Graham Webster eloquently provides context on this fact through his analysis of winner-takes-all U.S.-China rhetoric. “Unlike the US and USSR, in which science and technology developed on largely independent tracks, the US and China are part of a globally intertwined ecosystem,” he explains. As a result, “companies and innovators in both countries would suffer if international research, development, and manufacturing were to shut down,” and “even if the US and China cut off trade with each other, both countries would still have to worry about security risks from components, since risks along the supply chain exist everywhere.”2 There is far more interconnection and interdependence than may otherwise be apparent in an “arms race” framing.
American firms rely heavily on Chinese manufacturing technologies (e.g., in Shenzhen),3 and that reliance is likely to grow as artificial intelligence applications made in the United States are increasingly deployed in drones, robots, and the like which may depend upon Chinese-made hardware. Trade and supply-chain links aid both countries in further developing artificial intelligence.4 China is a major market for U.S. AI hardware, and researchers from around the world—including between China and the United States—might work on similar AI problems, share data used to develop AI systems, or coauthor research papers.5 All of these factors further bolster the interconnections between the two countries’ AI sectors.
As is perhaps expected, money, too, has an impact. In 2013, Chinese investment in Silicon Valley was at $1.17 billion. By 2015, it was $11.52 billion.6 From 2012 to 2016, American firms had invested $2.6 billion in the other direction.7 While Chinese venture capitalists have invested heavily in U.S. tech companies like Uber and Airbnb,8 Tencent and Alibaba—both tech giants in China—are themselves multinational public corporations with significant ownership by international stakeholders.9 Worth noting is that both companies have extensive ties to the Communist Party of China (CCP) and the Chinese government, and are currently subject to Chinese laws mandating information-sharing with the government (e.g., via the 2017 Cybersecurity Law).10 But even this considered, there is notable economic interconnection and interdependence between AI development in the two states.
Interconnections and interdependencies between AI development in the United States and AI development in China don’t end there. China’s Tsinghua University opened an Institute for Artificial Intelligence in June 2018, for which Google’s AI Chief Jeff Dean is an advisor.11 Alibaba, another Chinese tech giant, has multiple research labs located in the United States as part of its global AI research efforts.12 China’s largest retailer has a research partnership with Stanford University’s Artificial Intelligence Lab to fund such research areas as computer vision, robotics, machine learning, forecasting, and natural language processing.13 Kai-Fu Lee, former head of Google’s operations in China, runs an AI training institution in the country that leverages the expertise of Chinese government personnel and some of North America’s “leading” computer scientists.14 And Baidu, the Chinese search company, belongs to the U.S.-based Partnership for AI, which aims to develop best practices for AI technology.15 It is worth noting potential risks associated with these kinds of relationships, including the Chinese government’s intentions to bring Western technology talent from the United States into its own country16 and previous instances of intellectual property theft.
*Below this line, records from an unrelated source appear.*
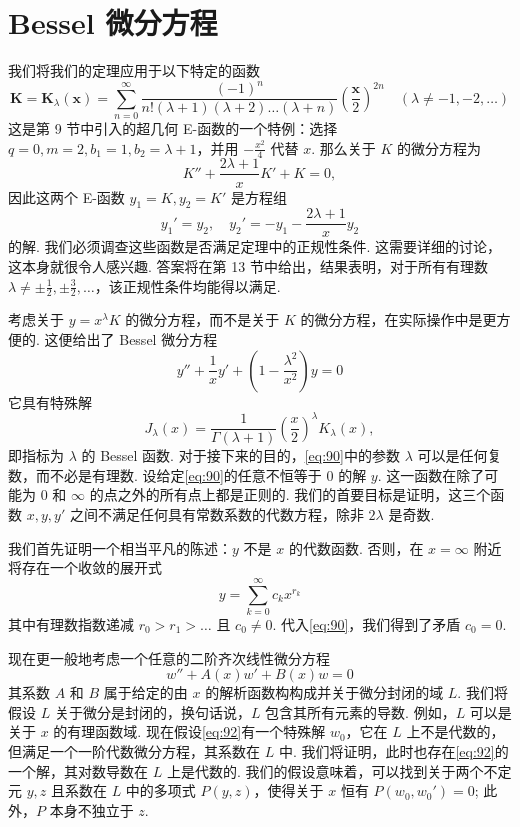 \section{Bessel 微分方程}

我们将我们的定理应用于以下特定的函数
\begin{equation}
\mathbf{K} = \mathbf{K}_{\lambda} (\mathbf{x}) = \sum_{n=0}^{\infty} \frac{(-1)^n}{n! (\lambda + 1)(\lambda + 2) \dots (\lambda + n)} \left(\frac{\mathbf{x}}{2}\right)^{2n} \quad (\lambda \neq -1, -2, \dots) \tag{89}\label{eq:89}
\end{equation}
这是第 9 节中引入的超几何 E-函数的一个特例：选择 $q=0, m=2, b_1=1, b_2=\lambda+1$，并用 $-\frac{x^2}{4}$ 代替 $x$. 那么关于 $K$ 的微分方程为
\[K'' + \frac{2\lambda + 1}{x} K' + K = 0,\]
因此这两个 E-函数 $y_1 = K, y_2 = K'$ 是方程组
\[y_1' = y_2, \quad y_2' = -y_1 - \frac{2\lambda + 1}{x} y_2\]
的解. 我们必须调查这些函数是否满足定理中的正规性条件. 这需要详细的讨论，这本身就很令人感兴趣. 答案将在第 13 节中给出，结果表明，对于所有有理数 $\lambda \neq \pm \frac{1}{2}, \pm \frac{3}{2}, \dots$，该正规性条件均能得以满足.

考虑关于 $y = x^\lambda K$ 的微分方程，而不是关于 $K$ 的微分方程，在实际操作中是更方便的. 这便给出了 Bessel 微分方程
\begin{equation}
y'' + \frac{1}{x} y' + \left(1 - \frac{\lambda^2}{x^2}\right)y = 0 \tag{90}\label{eq:90}
\end{equation}
它具有特殊解
\begin{equation}
J_{\lambda}(x) = \frac{1}{\Gamma(\lambda+1)} \left(\frac{x}{2}\right)^{\lambda} K_{\lambda}(x), \tag{91}\label{eq:91}
\end{equation}
即指标为 $\lambda$ 的 Bessel 函数. 对于接下来的目的，\eqref{eq:90}中的参数 $\lambda$ 可以是任何复数，而不必是有理数. 设给定\eqref{eq:90}的任意不恒等于 0 的解 $y$. 这一函数在除了可能为 $0$ 和 $\infty$ 的点之外的所有点上都是正则的. 我们的首要目标是证明，这三个函数 $x, y, y'$ 之间不满足任何具有常数系数的代数方程，除非 $2\lambda$ 是奇数.

我们首先证明一个相当平凡的陈述：$y$ 不是 $x$ 的代数函数. 否则，在 $x=\infty$ 附近将存在一个收敛的展开式
\[y = \sum_{k=0}^{\infty} c_k x^{r_k}\]
其中有理数指数递减 $r_0 > r_1 > \dots$ 且 $c_0 \neq 0$. 代入\eqref{eq:90}，我们得到了矛盾 $c_0=0$.

现在更一般地考虑一个任意的二阶齐次线性微分方程
\begin{equation}
w'' + A(x)w' + B(x)w = 0 \tag{92}\label{eq:92}
\end{equation}
其系数 $A$ 和 $B$ 属于给定的由 $x$ 的解析函数构构成并关于微分封闭的域 $L$. 我们将假设 $L$ 关于微分是封闭的，换句话说，$L$ 包含其所有元素的导数. 例如，$L$ 可以是关于 $x$ 的有理函数域. 现在假设\eqref{eq:92}有一个特殊解 $w_0$，它在 $L$ 上不是代数的，但满足一个一阶代数微分方程，其系数在 $L$ 中. 我们将证明，此时也存在\eqref{eq:92}的一个解，其对数导数在 $L$ 上是代数的. 我们的假设意味着，可以找到关于两个不定元 $y,z$ 且系数在 $L$ 中的多项式 $P(y,z)$，使得关于 $x$ 恒有 $P(w_0, w_0') = 0$; 此外，$P$ 本身不独立于 $z$.

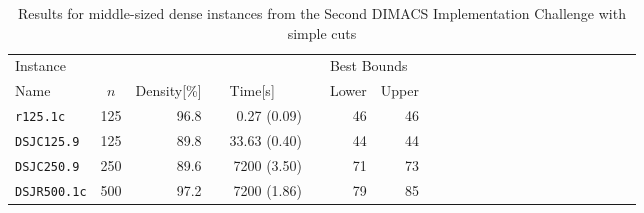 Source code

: \documentclass[11pt,a4paper]{article}
\begin{document}
\begin{table}[tb]
\caption{Results for middle-sized dense instances from the Second DIMACS Implementation Challenge with simple cuts \label{tbl:middleDMCSCuts}}
\begin{center}
{\small
\begin{tabular}{lrrrrrrrrrrrrrrrrrrrrrr}
\toprule
\multicolumn{3}{l}{Instance}	&&		&&\multicolumn{2}{l}{Best Bounds}		\\	\cline{1-3} \cline{7-8}
\multicolumn{1}{l}{Name}	&\multicolumn{1}{c}{$n$}	&\multicolumn{1}{l}{Density[\%]}
&&\multicolumn{1}{l}{Time[s]}
&&Lower	&Upper	\\
\midrule
\texttt{r125.1c}		&	125	&96.8	&&	0.27 (0.09)			&&	46	&	46 	\\	
\texttt{DSJC125.9}	&	125	&89.8	&&	33.63	 (0.40)		&&	44	&	44 	\\	
\texttt{DSJC250.9}	&	250	&89.6	&&	7200 (3.50)		&&	71 	&	73 	\\	
\texttt{DSJR500.1c}	&	500	&97.2	&&	7200 (1.86)		&&	79	&	85 	\\
\bottomrule
\end{tabular}
}
\end{center}
\end{table}
\end{document}
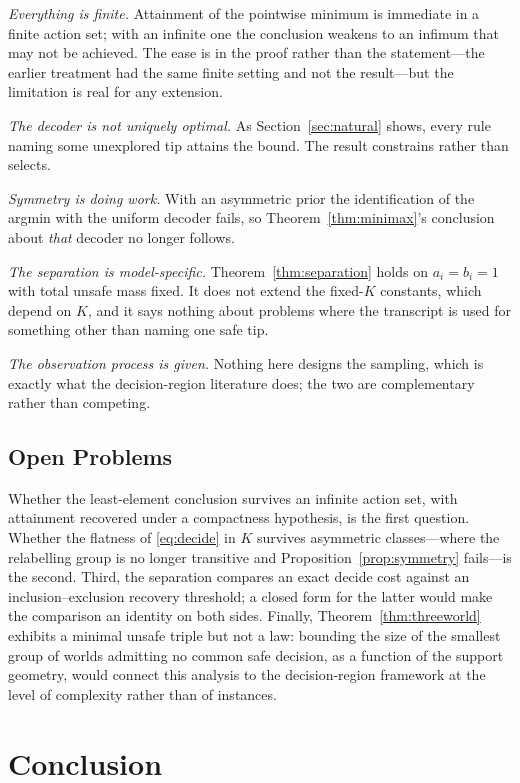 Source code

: \emph{Everything is finite.} Attainment of the pointwise minimum is immediate in a finite
action set; with an infinite one the conclusion weakens to an infimum that may not be achieved.
The ease is in the proof rather than the statement---the earlier treatment had the same finite
setting and not the result---but the limitation is real for any extension.

\emph{The decoder is not uniquely optimal.} As Section~\ref{sec:natural} shows, every rule
naming some unexplored tip attains the bound. The result constrains rather than selects.

\emph{Symmetry is doing work.} With an asymmetric prior the identification of the argmin with
the uniform decoder fails, so Theorem~\ref{thm:minimax}'s conclusion about \emph{that} decoder
no longer follows.

\emph{The separation is model-specific.} Theorem~\ref{thm:separation} holds on
$a_{i}=b_{i}=1$ with total unsafe mass fixed. It does not extend the fixed-$K$ constants,
which depend on $K$, and it says nothing about problems where the transcript is used for
something other than naming one safe tip.

\emph{The observation process is given.} Nothing here designs the sampling, which is exactly
what the decision-region literature does; the two are complementary rather than competing.

\subsection{Open Problems}

Whether the least-element conclusion survives an infinite action set, with attainment recovered
under a compactness hypothesis, is the first question. Whether the flatness of
\eqref{eq:decide} in $K$ survives asymmetric classes---where the relabelling group is no longer
transitive and Proposition~\ref{prop:symmetry} fails---is the second. Third, the separation
compares an exact decide cost against an inclusion--exclusion recovery threshold; a closed form
for the latter would make the comparison an identity on both sides. Finally, Theorem~\ref{thm:threeworld} exhibits a
minimal unsafe triple but not a law: bounding the size of the smallest group of worlds
admitting no common safe decision, as a function of the support geometry, would connect this
analysis to the decision-region framework at the level of complexity rather than of
instances.

\section{Conclusion}

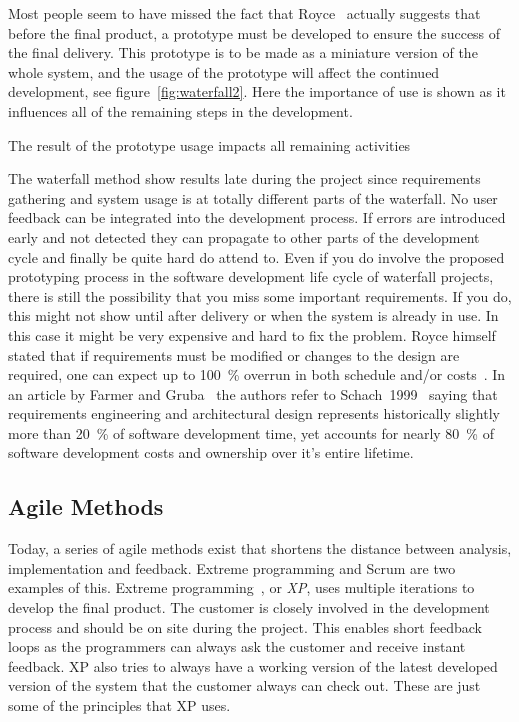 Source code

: \documentclass[a4paper]{report}
\begin{document}
Most people seem to have missed the fact that Royce~\cite{Royce:1987} actually suggests that before the final product, a prototype must be developed to ensure the success of the final delivery. This prototype is to be made as a miniature version of the whole system, and the usage of the prototype will affect the continued development, see figure~\ref{fig:waterfall2}. Here the importance of use is shown as it influences all of the remaining steps in the development.

	{The result of the prototype usage impacts all remaining activities~\cite{Royce:1987}}

The waterfall method show results late during the project since requirements gathering and system usage is at totally different parts of the waterfall. No user feedback can be integrated into the development process. If errors are introduced early and not detected they can propagate to other parts of the development cycle and finally be quite hard do attend to. Even if you do involve the proposed prototyping process in the software development life cycle of waterfall projects, there is still the possibility that you miss some important requirements. If you do, this might not show until after delivery or when the system is already in use. In this case it might be very expensive and hard to fix the problem. Royce himself stated that if requirements must be modified or changes to the design are required, one can expect up to 100~\% overrun in both schedule and/or costs~\cite{Royce:1987}. In an article by Farmer and Gruba~\cite{Farmer-Gruba:2006} the authors refer to Schach~1999~\cite{Schach:1999} saying that requirements engineering and architectural design represents historically slightly more than 20~\% of software development time, yet accounts for nearly 80~\% of software development costs and ownership over it's entire lifetime.

\subsection{Agile Methods}
Today, a series of agile methods exist that shortens the distance between analysis, implementation and feedback. Extreme programming and Scrum are two examples of this. Extreme programming~\cite{Beck:1999}, or \emph{XP}, uses multiple iterations to develop the final product. The customer is closely involved in the development process and should be on site during the project. This enables short feedback loops as the programmers can always ask the customer and receive instant feedback. XP also tries to always have a working version of the latest developed version of the system that the customer always can check out. These are just some of the principles that XP uses.
\end{document}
But that still doesn’t change the existence of collaborative relationships and the value garnered from at least some of them. The United States and China have many interconnections and interdependencies between their AI sectors—and so the key is in managing the risks that result therefrom, not denying the interconnectivity and interdependence in the first place.
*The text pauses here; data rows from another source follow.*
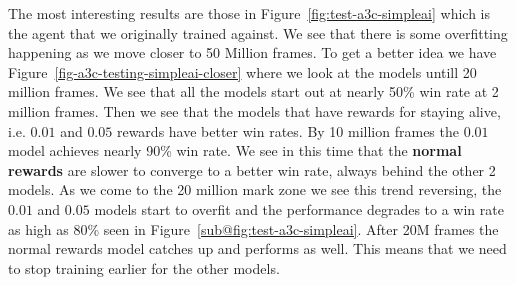 \medskip
\noindent
The most interesting results are those in Figure~\ref{fig:test-a3c-simpleai} which is the agent that we originally trained against. We see that there is some overfitting happening as we move closer to 50 Million frames. To get a better idea we have Figure~\ref{fig-a3c-testing-simpleai-closer} where we look at the models untill 20 million frames. We see that all the models start out at nearly 50\% win rate at 2 million frames. Then we see that the models that have rewards for staying alive, i.e. $0.01$ and $0.05$ rewards have better win rates. By 10 million frames the $0.01$ model achieves nearly 90\% win rate. We see in this time that the \textbf{normal rewards} are slower to converge to a better win rate, always behind the other 2 models. As we come to the 20 million mark zone we see this trend reversing, the $0.01$ and $0.05$ models start to overfit and the performance degrades to a win rate as high as 80\% seen in Figure~\ref{sub@fig:test-a3c-simpleai}. After 20M frames the normal rewards model catches up and performs as well. This means that we need to stop training earlier for the other models.

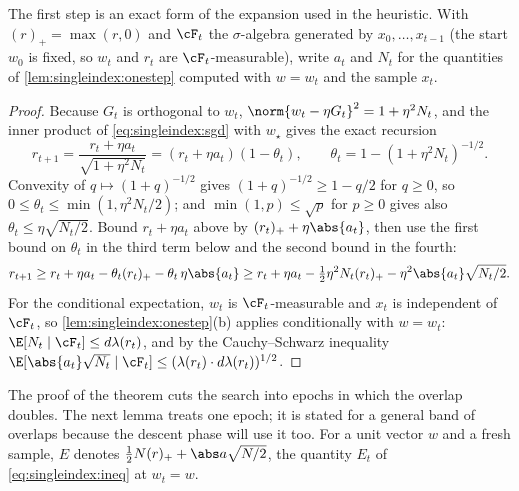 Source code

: \begin{refsection}
The first step is an exact form of the expansion used in the heuristic. With $(r)_+=\max(r,0)$ and $\cF_t$ the $\sigma$-algebra generated by $x_0,\dots,x_{t-1}$ (the start $w_0$ is fixed, so $w_t$ and $r_t$ are $\cF_t$-measurable), write $a_t$ and $N_t$ for the quantities of \cref{lem:singleindex:onestep} computed with $w=w_t$ and the sample $x_t$.


\begin{proof}
Because $G_t$ is orthogonal to $w_t$, $\norm{w_t-\eta G_t}^2=1+\eta^2N_t$, and the inner product of \eqref{eq:singleindex:sgd} with $w_\star$ gives the exact recursion
\[
  r_{t+1}=\frac{r_t+\eta a_t}{\sqrt{1+\eta^2N_t}}=(r_t+\eta a_t)(1-\theta_t),\qquad\theta_t=1-(1+\eta^2N_t)^{-1/2}.
\]
Convexity of $q\mapsto(1+q)^{-1/2}$ gives $(1+q)^{-1/2}\ge1-q/2$ for $q\ge0$, so $0\le\theta_t\le\min(1,\eta^2N_t/2)$; and $\min(1,p)\le\sqrt p$ for $p\ge0$ gives also $\theta_t\le\eta\sqrt{N_t/2}$. Bound $r_t+\eta a_t$ above by $(r_t)_++\eta\abs{a_t}$, then use the first bound on $\theta_t$ in the third term below and the second bound in the fourth:
\[
  r_{t+1}\ge r_t+\eta a_t-\theta_t(r_t)_+-\theta_t\,\eta\abs{a_t}\ge r_t+\eta a_t-\tfrac12\eta^2N_t(r_t)_+-\eta^2\abs{a_t}\sqrt{N_t/2} .
\]
For the conditional expectation, $w_t$ is $\cF_t$-measurable and $x_t$ is independent of $\cF_t$, so \cref{lem:singleindex:onestep}(b) applies conditionally with $w=w_t$: $\E[N_t\mid\cF_t]\le d\lambda(r_t)$, and by the Cauchy--Schwarz inequality $\E[\abs{a_t}\sqrt{N_t}\mid\cF_t]\le(\lambda(r_t)\cdot d\lambda(r_t))^{1/2}$.
\end{proof}

The proof of the theorem cuts the search into epochs in which the overlap doubles. The next lemma treats one epoch; it is stated for a general band of overlaps because the descent phase will use it too. For a unit vector $w$ and a fresh sample, $E$ denotes $\frac12N(r)_++\abs a\sqrt{N/2}$, the quantity $E_t$ of \eqref{eq:singleindex:ineq} at $w_t=w$.


\end{refsection}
The “AI arms race” framing implies isolated competition between two global powers, which is clearly inaccurate when it comes to the United States and China; their AI development is anything but isolated from one another. Ideally, the “openness that is so integral to American innovation should be sustained and safeguarded”17 rather than building walls between American and Chinese AI development.18 But as a result of this winner-takes-all framing, a growing emphasis on a winner-takes-all race threatens to push the two countries’ tech sectors apart, potentially damaging AI development in ways we can’t foresee. It doesn’t matter what exactly initialized this way of thinking—for instance, some would argue this is a reaction to China’s aggressive push for AI supremacy in many areas19—because this is the reality.
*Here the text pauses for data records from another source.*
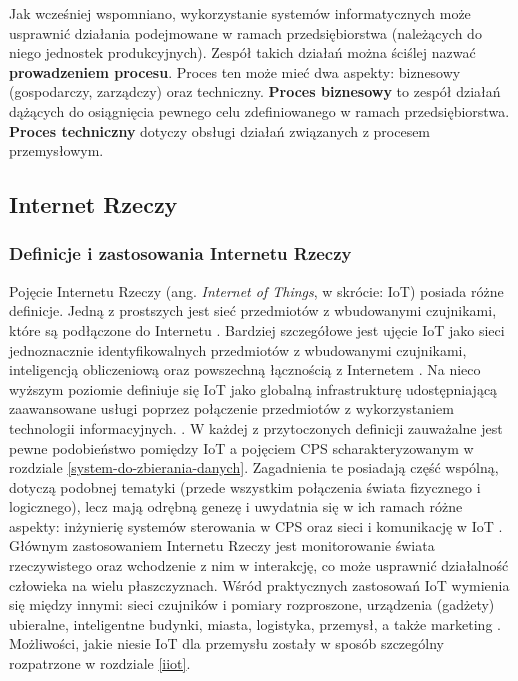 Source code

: \documentclass[a4paper, 12pt, twoside]{article}
\begin{document}
Jak wcześniej wspomniano, wykorzystanie systemów informatycznych może usprawnić
działania podejmowane w ramach przedsiębiorstwa (należących do niego jednostek produkcyjnych). 
Zespół takich działań można ściślej nazwać \textbf{prowadzeniem procesu}.
Proces ten może mieć dwa aspekty: biznesowy (gospodarczy, zarządczy) oraz techniczny. 
\textbf{Proces biznesowy} to zespół działań dążących do osiągnięcia pewnego celu
zdefiniowanego w ramach przedsiębiorstwa. \textbf{Proces techniczny} dotyczy
obsługi działań związanych z procesem przemysłowym. 


\subsection{Internet Rzeczy}

\subsubsection{Definicje i zastosowania Internetu Rzeczy}

Pojęcie Internetu Rzeczy (ang. \emph{Internet of Things}, w skrócie: IoT) posiada różne definicje. 
Jedną z prostszych jest sieć przedmiotów z wbudowanymi czujnikami, które są podłączone
do Internetu \cite{intro-to-iot}. Bardziej szczegółowe jest ujęcie IoT jako sieci jednoznacznie
identyfikowalnych przedmiotów z wbudowanymi czujnikami, inteligencją obliczeniową
oraz powszechną łącznością z Internetem \cite{iot-hype-to-reality}.
Na nieco wyższym poziomie definiuje się IoT jako globalną infrastrukturę udostępniającą
zaawansowane usługi poprzez połączenie przedmiotów z wykorzystaniem technologii informacyjnych.
\cite{intro-to-iot}. W każdej z przytoczonych
definicji zauważalne jest pewne podobieństwo pomiędzy IoT a pojęciem CPS 
scharakteryzowanym w rozdziale \ref{system-do-zbierania-danych}. Zagadnienia te
posiadają część wspólną, dotyczą podobnej tematyki (przede wszystkim połączenia świata fizycznego i logicznego), 
lecz mają odrębną genezę i uwydatnia się w ich ramach różne aspekty: 
inżynierię systemów sterowania w CPS oraz sieci i komunikację w IoT \cite{cps-vs-iot}.
Głównym zastosowaniem Internetu Rzeczy jest monitorowanie świata rzeczywistego 
oraz wchodzenie z nim w interakcję, co może usprawnić działalność człowieka na wielu płaszczyznach.
Wśród praktycznych zastosowań IoT wymienia się między innymi:
sieci czujników i pomiary rozproszone, urządzenia (gadżety) ubieralne, 
inteligentne budynki, miasta, logistyka, przemysł, a także marketing \cite{internet-reczy}. 
Możliwości, jakie niesie IoT dla przemysłu zostały w sposób szczególny rozpatrzone 
w rozdziale \ref{iiot}.
\end{document}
This bad fit could result in, among other undesirable outcomes, damage to AI development, missed opportunities for AI development, and mishandling of real AI risks.
As a result of this winner-takes-all view of AI development, mutually damaging U.S. policies towards China—like reckless trade policies or trying to hamper all collaboration on AI whatsoever—may very well hurt American AI development,20 not to mention play into Beijing’s vision of “science as a tool of national greatness and scientists as servants to the state.”21 The Trump administration’s recent talk of limiting the “export of artificial intelligence”22 is just one recent example. This winner-takes-all, race-to-the-bottom approach, which Remco Zwetsloot, Helen Toner, and Jeffrey Ding argue is guided heavily by fear and speculation,23 could further compromise the likelihood of developing sound policies that can advance mutual interests—while not lending too much advantage to Chinese AI capabilities.24
In addition to crafting hurtful policies and missing opportunities to advance mutual interests, United States policymakers, as a result of the AI arms race framing, may mishandle AI risks. An increasingly common refrain, for instance, is that any privacy regulation in the United States is going to doom AI development because Chinese competitors face no restrictions on their data collection. This argument risks exploiting individuals’ information, by which American data privacy legislation—which is desperately needed—is guided by what the Chinese government has or has not done in the same vein.25 American companies can still remain competitive in the AI sector while working under the guidance of some form of national privacy regulation.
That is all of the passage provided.